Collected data

----------

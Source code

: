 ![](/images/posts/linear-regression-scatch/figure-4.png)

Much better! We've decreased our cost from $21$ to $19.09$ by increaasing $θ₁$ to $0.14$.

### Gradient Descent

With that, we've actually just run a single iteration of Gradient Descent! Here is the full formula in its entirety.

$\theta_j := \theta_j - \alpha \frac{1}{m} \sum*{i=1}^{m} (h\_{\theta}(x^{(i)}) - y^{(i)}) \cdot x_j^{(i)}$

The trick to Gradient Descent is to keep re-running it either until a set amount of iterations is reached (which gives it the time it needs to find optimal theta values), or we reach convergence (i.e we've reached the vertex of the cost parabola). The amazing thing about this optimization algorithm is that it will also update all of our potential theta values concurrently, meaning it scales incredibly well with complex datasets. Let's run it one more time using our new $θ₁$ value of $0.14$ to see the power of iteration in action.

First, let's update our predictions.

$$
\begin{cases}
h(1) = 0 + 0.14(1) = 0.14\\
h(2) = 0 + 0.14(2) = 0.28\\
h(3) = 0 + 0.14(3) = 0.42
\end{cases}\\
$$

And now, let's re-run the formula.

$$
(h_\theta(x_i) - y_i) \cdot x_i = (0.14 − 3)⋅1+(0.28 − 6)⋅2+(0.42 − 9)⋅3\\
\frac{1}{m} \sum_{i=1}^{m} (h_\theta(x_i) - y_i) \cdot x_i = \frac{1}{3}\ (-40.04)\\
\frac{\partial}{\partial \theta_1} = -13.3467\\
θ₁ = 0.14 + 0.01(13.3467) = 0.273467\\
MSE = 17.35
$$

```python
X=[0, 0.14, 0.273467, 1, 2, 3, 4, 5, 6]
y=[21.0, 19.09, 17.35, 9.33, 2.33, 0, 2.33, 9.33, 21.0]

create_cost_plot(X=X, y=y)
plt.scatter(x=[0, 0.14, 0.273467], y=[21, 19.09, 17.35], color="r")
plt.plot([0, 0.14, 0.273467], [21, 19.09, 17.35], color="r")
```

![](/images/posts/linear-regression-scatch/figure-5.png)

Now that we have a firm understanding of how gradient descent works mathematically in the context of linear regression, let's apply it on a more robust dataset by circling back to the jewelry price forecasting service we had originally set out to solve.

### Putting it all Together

----------

Go through the entries and copy every line with "posts".

(Written solution):
: ![](/images/posts/linear-regression-scatch/figure-4.png)
![](/images/posts/linear-regression-scatch/figure-5.png)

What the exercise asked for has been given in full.